Petrified miner about 360 years old

In 1719, Swedish miners discovered the body of their colleague deep in a mine in the city of Falun. The young man looked as if he had died recently, but none of the miners could identify him. A lot of onlookers came to look at the deceased, and in the end the corpse was identified: an elderly woman bitterly recognized him as her fiancé, Mats Israelsson, who had gone missing 42 years ago (!).

In the open air, the corpse became hard as stone - such properties were given to it by the vitriol that soaked the miner's body and clothes. The miners did not know what to do with the find: whether to consider it a mineral and give it to a museum, or bury it as a person. As a result, the Petrified Miner was put on display, but over time began to deteriorate and decompose due to the evaporation of vitriol.

In 1749, Mats Israelsson was buried in the church, but in the 1860s, during renovations, the miner was dug up again and shown to the public for another 70 years. It was only in 1930 that the petrified miner finally found peace in the church cemetery in Falun. The fate of the failed groom and his bride formed the basis of Hoffmann’s story “Falun Mines.”

Conqueror of the Arctic 189 years

In 1845, an expedition led by polar explorer John Franklin set out on two ships to the northern coast of Canada to explore the Northwest Passage, connecting the Atlantic and Pacific oceans.

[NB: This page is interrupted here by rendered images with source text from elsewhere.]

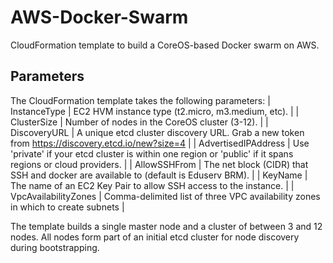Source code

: # AWS-Docker-Swarm
CloudFormation template to build a CoreOS-based Docker swarm on AWS.
## Parameters
The CloudFormation template takes the following parameters:
| InstanceType | EC2 HVM instance type (t2.micro, m3.medium, etc). |
| ClusterSize | Number of nodes in the CoreOS cluster (3-12). |
| DiscoveryURL | A unique etcd cluster discovery URL. Grab a new token from https://discovery.etcd.io/new?size=4 |
| AdvertisedIPAddress | Use 'private' if your etcd cluster is within one region or 'public' if it spans regions or cloud providers. |
| AllowSSHFrom | The net block (CIDR) that SSH and docker are available to (default is Eduserv BRM). |
| KeyName | The name of an EC2 Key Pair to allow SSH access to the instance. |
| VpcAvailabilityZones | Comma-delimited list of three VPC availability zones in which to create subnets |

The template builds a single master node and a cluster of between 3 and 12 nodes.
All nodes form part of an initial etcd cluster for node discovery during bootstrapping.

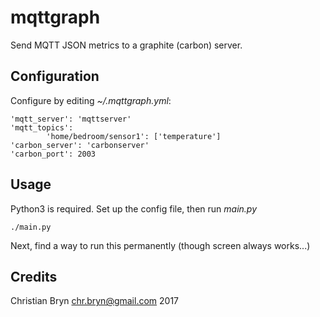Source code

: mqttgraph
=========

Send MQTT JSON metrics to a graphite (carbon) server.


Configuration
-------------

Configure by editing _~/.mqttgraph.yml_:

    'mqtt_server': 'mqttserver'
    'mqtt_topics':
    		'home/bedroom/sensor1': ['temperature']
    'carbon_server': 'carbonserver'
    'carbon_port': 2003

Usage
-----

Python3 is required. Set up the config file, then run _main.py_

    ./main.py

Next, find a way to run this permanently (though screen always works...)

Credits
-------

Christian Bryn <chr.bryn@gmail.com> 2017
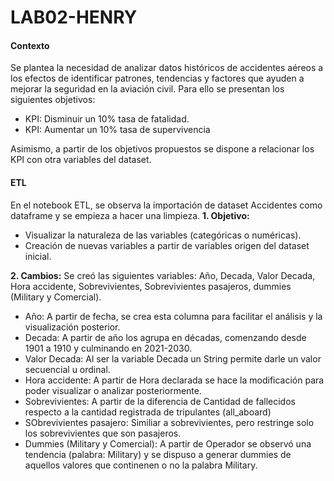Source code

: # LAB02-HENRY

#### Contexto
Se plantea la necesidad de analizar datos históricos de accidentes aéreos a los efectos de identificar patrones, tendencias y factores que ayuden a mejorar la seguridad en la aviación civil.
Para ello se presentan los siguientes objetivos:
- KPI: Disminuir un 10% tasa de fatalidad.
- KPI: Aumentar un 10% tasa de supervivencia

Asimismo, a partir de los objetivos propuestos se dispone a relacionar los KPI con otra variables del dataset.

#### ETL
En el notebook ETL, se observa la importación de dataset Accidentes como dataframe y se empieza a hacer una limpieza.
**1. Objetivo:**
- Visualizar la naturaleza de las variables (categóricas o numéricas).
- Creación de nuevas variables a partir de variables origen del dataset inicial.

**2. Cambios:** Se creó las siguientes variables: Año, Decada, Valor Decada, Hora accidente, Sobrevivientes, Sobrevivientes pasajeros, dummies (Military y Comercial).
- Año: A partir de fecha, se crea esta columna para facilitar el análisis y la visualización posterior.
- Decada: A partir de año los agrupa en décadas, comenzando desde 1901 a 1910 y culminando en 2021-2030.
- Valor Decada: Al ser la variable Decada un String permite darle un valor secuencial u ordinal.
- Hora accidente: A partir de Hora declarada se hace la modificación para poder visualizar o analizar posteriormente.
- Sobrevivientes: A partir de la diferencia de Cantidad de fallecidos respecto a la cantidad registrada de tripulantes (all_aboard)
- SObrevivientes pasajero: Similiar a sobrevivientes, pero restringe solo los sobrevivientes que son pasajeros.
- Dummies (Military y Comercial): A partir de Operador se observó una tendencia (palabra: Military) y se dispuso a generar dummies de aquellos valores que continenen o no la palabra Military.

All 129 people disappeared without a trace. During search operations in 1850, three graves were discovered on Beechey Island. When they were finally opened and the ice was melted (this happened only in 1981), it turned out that the bodies were perfectly preserved due to permafrost conditions.

A photograph of one of the deceased - British fireman John Torrington, originally from Manchester - spread across all publications in the early 1980s and inspired James Taylor to write the song The Frozen Man. Scientists have determined that the fireman died of pneumonia aggravated by lead poisoning.

Sleeping Beauty 96 years old

Palermo in Sicily is home to one of the most famous mummies exhibitions - the Capuchin Catacombs. Since 1599, the Italian elite have been buried here: clergy, aristocracy, politicians. They rest in the form of skeletons, mummies and embalmed bodies - more than 8,000 dead in total. The last to be buried was the girl Rosalia Lombardo.

She died of pneumonia in 1920, seven days short of her second birthday. The grief-stricken father asked the famous embalmer Alfredo Salafia to preserve her body from decay. Almost a hundred years later, the girl, like a sleeping beauty, lies with her eyes slightly open in the chapel of St. Rosalia. Scientists recognize that this is one of the best embalming methods.